Information given Block Start
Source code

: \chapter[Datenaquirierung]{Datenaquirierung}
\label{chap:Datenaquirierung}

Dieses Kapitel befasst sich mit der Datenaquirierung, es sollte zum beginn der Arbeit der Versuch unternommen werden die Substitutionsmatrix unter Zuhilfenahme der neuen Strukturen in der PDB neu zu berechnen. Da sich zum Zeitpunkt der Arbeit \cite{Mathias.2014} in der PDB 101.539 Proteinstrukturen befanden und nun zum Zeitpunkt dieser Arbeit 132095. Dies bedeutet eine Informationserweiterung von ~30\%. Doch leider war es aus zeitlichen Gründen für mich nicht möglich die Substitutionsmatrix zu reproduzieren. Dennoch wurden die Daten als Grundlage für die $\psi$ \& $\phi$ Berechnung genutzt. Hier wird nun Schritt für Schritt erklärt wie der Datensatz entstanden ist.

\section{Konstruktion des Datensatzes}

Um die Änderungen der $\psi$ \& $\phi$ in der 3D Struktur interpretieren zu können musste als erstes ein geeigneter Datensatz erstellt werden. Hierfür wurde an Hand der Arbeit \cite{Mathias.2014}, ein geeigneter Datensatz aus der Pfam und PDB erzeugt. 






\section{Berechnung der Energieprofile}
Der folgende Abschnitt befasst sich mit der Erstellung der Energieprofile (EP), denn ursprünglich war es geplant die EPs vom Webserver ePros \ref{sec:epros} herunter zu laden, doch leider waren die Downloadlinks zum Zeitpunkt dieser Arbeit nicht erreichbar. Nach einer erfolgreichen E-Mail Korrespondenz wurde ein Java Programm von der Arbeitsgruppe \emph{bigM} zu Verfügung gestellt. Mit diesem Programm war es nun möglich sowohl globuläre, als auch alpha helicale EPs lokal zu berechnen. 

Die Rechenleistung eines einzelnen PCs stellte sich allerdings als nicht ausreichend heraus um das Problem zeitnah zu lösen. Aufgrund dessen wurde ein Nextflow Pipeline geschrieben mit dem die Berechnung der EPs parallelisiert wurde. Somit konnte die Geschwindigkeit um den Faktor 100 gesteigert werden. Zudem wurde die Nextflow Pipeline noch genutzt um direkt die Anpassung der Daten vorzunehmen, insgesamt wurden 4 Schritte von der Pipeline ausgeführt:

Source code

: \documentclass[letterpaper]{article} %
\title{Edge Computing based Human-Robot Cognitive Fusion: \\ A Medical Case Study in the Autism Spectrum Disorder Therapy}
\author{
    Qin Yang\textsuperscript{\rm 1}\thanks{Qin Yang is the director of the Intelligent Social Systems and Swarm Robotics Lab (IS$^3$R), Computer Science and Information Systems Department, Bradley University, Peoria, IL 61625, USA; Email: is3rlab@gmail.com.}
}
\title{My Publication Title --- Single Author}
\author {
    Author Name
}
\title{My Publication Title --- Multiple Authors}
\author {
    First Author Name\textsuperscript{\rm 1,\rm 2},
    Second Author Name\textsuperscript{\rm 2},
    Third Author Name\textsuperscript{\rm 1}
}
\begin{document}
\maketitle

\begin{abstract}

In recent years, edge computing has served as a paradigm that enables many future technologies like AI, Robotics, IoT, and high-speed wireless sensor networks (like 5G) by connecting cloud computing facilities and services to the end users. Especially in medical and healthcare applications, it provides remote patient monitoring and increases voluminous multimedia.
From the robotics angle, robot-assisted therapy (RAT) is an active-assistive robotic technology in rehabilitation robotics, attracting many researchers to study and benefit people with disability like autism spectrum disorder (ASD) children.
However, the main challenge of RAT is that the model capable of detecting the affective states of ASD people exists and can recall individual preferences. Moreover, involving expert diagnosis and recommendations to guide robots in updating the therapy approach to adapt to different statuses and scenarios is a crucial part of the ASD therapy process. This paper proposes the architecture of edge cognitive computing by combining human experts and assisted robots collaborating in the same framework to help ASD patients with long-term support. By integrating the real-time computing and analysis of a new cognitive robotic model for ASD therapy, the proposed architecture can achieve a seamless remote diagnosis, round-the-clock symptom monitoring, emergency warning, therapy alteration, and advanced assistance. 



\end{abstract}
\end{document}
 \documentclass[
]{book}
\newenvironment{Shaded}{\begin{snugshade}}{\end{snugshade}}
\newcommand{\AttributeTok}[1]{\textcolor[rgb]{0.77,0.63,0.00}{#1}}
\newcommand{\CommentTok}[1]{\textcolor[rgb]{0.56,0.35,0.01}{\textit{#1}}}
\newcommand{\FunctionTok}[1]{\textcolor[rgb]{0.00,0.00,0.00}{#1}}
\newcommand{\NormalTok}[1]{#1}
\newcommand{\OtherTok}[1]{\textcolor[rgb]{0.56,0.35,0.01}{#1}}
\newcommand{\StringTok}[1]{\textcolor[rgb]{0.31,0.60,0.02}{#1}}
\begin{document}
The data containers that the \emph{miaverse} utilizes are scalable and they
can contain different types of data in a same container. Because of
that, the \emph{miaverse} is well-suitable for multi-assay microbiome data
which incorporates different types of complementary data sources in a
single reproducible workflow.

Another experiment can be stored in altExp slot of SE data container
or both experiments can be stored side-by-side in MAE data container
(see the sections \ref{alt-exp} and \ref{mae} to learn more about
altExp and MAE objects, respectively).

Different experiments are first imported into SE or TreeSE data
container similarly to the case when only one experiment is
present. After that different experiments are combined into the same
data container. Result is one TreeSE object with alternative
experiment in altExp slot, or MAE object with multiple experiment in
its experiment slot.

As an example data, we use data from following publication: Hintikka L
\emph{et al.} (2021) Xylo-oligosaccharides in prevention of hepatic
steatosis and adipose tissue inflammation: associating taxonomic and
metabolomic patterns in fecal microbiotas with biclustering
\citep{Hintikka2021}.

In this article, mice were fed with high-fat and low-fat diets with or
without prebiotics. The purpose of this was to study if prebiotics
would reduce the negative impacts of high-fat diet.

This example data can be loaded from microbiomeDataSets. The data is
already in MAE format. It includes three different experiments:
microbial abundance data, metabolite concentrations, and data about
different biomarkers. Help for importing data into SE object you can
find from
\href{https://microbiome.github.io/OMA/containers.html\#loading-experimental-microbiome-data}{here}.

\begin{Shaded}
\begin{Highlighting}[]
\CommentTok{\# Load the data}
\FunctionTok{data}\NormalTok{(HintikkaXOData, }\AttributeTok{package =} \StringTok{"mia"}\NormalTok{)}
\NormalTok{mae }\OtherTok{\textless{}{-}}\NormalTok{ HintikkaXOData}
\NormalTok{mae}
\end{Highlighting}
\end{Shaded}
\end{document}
Information given Block End
Task goal:
Exact reproduction of the entire listing is required.

Your response:
Source code

: \chapter[Datenaquirierung]{Datenaquirierung}
\label{chap:Datenaquirierung}

Dieses Kapitel befasst sich mit der Datenaquirierung, es sollte zum beginn der Arbeit der Versuch unternommen werden die Substitutionsmatrix unter Zuhilfenahme der neuen Strukturen in der PDB neu zu berechnen. Da sich zum Zeitpunkt der Arbeit \cite{Mathias.2014} in der PDB 101.539 Proteinstrukturen befanden und nun zum Zeitpunkt dieser Arbeit 132095. Dies bedeutet eine Informationserweiterung von ~30\%. Doch leider war es aus zeitlichen Gründen für mich nicht möglich die Substitutionsmatrix zu reproduzieren. Dennoch wurden die Daten als Grundlage für die $\psi$ \& $\phi$ Berechnung genutzt. Hier wird nun Schritt für Schritt erklärt wie der Datensatz entstanden ist.

\section{Konstruktion des Datensatzes}

Um die Änderungen der $\psi$ \& $\phi$ in der 3D Struktur interpretieren zu können musste als erstes ein geeigneter Datensatz erstellt werden. Hierfür wurde an Hand der Arbeit \cite{Mathias.2014}, ein geeigneter Datensatz aus der Pfam und PDB erzeugt. 






\section{Berechnung der Energieprofile}
Der folgende Abschnitt befasst sich mit der Erstellung der Energieprofile (EP), denn ursprünglich war es geplant die EPs vom Webserver ePros \ref{sec:epros} herunter zu laden, doch leider waren die Downloadlinks zum Zeitpunkt dieser Arbeit nicht erreichbar. Nach einer erfolgreichen E-Mail Korrespondenz wurde ein Java Programm von der Arbeitsgruppe \emph{bigM} zu Verfügung gestellt. Mit diesem Programm war es nun möglich sowohl globuläre, als auch alpha helicale EPs lokal zu berechnen. 

Die Rechenleistung eines einzelnen PCs stellte sich allerdings als nicht ausreichend heraus um das Problem zeitnah zu lösen. Aufgrund dessen wurde ein Nextflow Pipeline geschrieben mit dem die Berechnung der EPs parallelisiert wurde. Somit konnte die Geschwindigkeit um den Faktor 100 gesteigert werden. Zudem wurde die Nextflow Pipeline noch genutzt um direkt die Anpassung der Daten vorzunehmen, insgesamt wurden 4 Schritte von der Pipeline ausgeführt:

Source code

: \documentclass[letterpaper]{article} %
\title{Edge Computing based Human-Robot Cognitive Fusion: \\ A Medical Case Study in the Autism Spectrum Disorder Therapy}
\author{
    Qin Yang\textsuperscript{\rm 1}\thanks{Qin Yang is the director of the Intelligent Social Systems and Swarm Robotics Lab (IS$^3$R), Computer Science and Information Systems Department, Bradley University, Peoria, IL 61625, USA; Email: is3rlab@gmail.com.}
}
\title{My Publication Title --- Single Author}
\author {
    Author Name
}
\title{My Publication Title --- Multiple Authors}
\author {
    First Author Name\textsuperscript{\rm 1,\rm 2},
    Second Author Name\textsuperscript{\rm 2},
    Third Author Name\textsuperscript{\rm 1}
}
\begin{document}
\maketitle

\begin{abstract}

In recent years, edge computing has served as a paradigm that enables many future technologies like AI, Robotics, IoT, and high-speed wireless sensor networks (like 5G) by connecting cloud computing facilities and services to the end users. Especially in medical and healthcare applications, it provides remote patient monitoring and increases voluminous multimedia.
From the robotics angle, robot-assisted therapy (RAT) is an active-assistive robotic technology in rehabilitation robotics, attracting many researchers to study and benefit people with disability like autism spectrum disorder (ASD) children.
However, the main challenge of RAT is that the model capable of detecting the affective states of ASD people exists and can recall individual preferences. Moreover, involving expert diagnosis and recommendations to guide robots in updating the therapy approach to adapt to different statuses and scenarios is a crucial part of the ASD therapy process. This paper proposes the architecture of edge cognitive computing by combining human experts and assisted robots collaborating in the same framework to help ASD patients with long-term support. By integrating the real-time computing and analysis of a new cognitive robotic model for ASD therapy, the proposed architecture can achieve a seamless remote diagnosis, round-the-clock symptom monitoring, emergency warning, therapy alteration, and advanced assistance. 



\end{abstract}
\end{document}
 \documentclass[
]{book}
\newenvironment{Shaded}{\begin{snugshade}}{\end{snugshade}}
\newcommand{\AttributeTok}[1]{\textcolor[rgb]{0.77,0.63,0.00}{#1}}
\newcommand{\CommentTok}[1]{\textcolor[rgb]{0.56,0.35,0.01}{\textit{#1}}}
\newcommand{\FunctionTok}[1]{\textcolor[rgb]{0.00,0.00,0.00}{#1}}
\newcommand{\NormalTok}[1]{#1}
\newcommand{\OtherTok}[1]{\textcolor[rgb]{0.56,0.35,0.01}{#1}}
\newcommand{\StringTok}[1]{\textcolor[rgb]{0.31,0.60,0.02}{#1}}
\begin{document}
The data containers that the \emph{miaverse} utilizes are scalable and they
can contain different types of data in a same container. Because of
that, the \emph{miaverse} is well-suitable for multi-assay microbiome data
which incorporates different types of complementary data sources in a
single reproducible workflow.

Another experiment can be stored in altExp slot of SE data container
or both experiments can be stored side-by-side in MAE data container
(see the sections \ref{alt-exp} and \ref{mae} to learn more about
altExp and MAE objects, respectively).

Different experiments are first imported into SE or TreeSE data
container similarly to the case when only one experiment is
present. After that different experiments are combined into the same
data container. Result is one TreeSE object with alternative
experiment in altExp slot, or MAE object with multiple experiment in
its experiment slot.

As an example data, we use data from following publication: Hintikka L
\emph{et al.} (2021) Xylo-oligosaccharides in prevention of hepatic
steatosis and adipose tissue inflammation: associating taxonomic and
metabolomic patterns in fecal microbiotas with biclustering
\citep{Hintikka2021}.

In this article, mice were fed with high-fat and low-fat diets with or
without prebiotics. The purpose of this was to study if prebiotics
would reduce the negative impacts of high-fat diet.

This example data can be loaded from microbiomeDataSets. The data is
already in MAE format. It includes three different experiments:
microbial abundance data, metabolite concentrations, and data about
different biomarkers. Help for importing data into SE object you can
find from
\href{https://microbiome.github.io/OMA/containers.html\#loading-experimental-microbiome-data}{here}.

\begin{Shaded}
\begin{Highlighting}[]
\CommentTok{\# Load the data}
\FunctionTok{data}\NormalTok{(HintikkaXOData, }\AttributeTok{package =} \StringTok{"mia"}\NormalTok{)}
\NormalTok{mae }\OtherTok{\textless{}{-}}\NormalTok{ HintikkaXOData}
\NormalTok{mae}
\end{Highlighting}
\end{Shaded}
\end{document}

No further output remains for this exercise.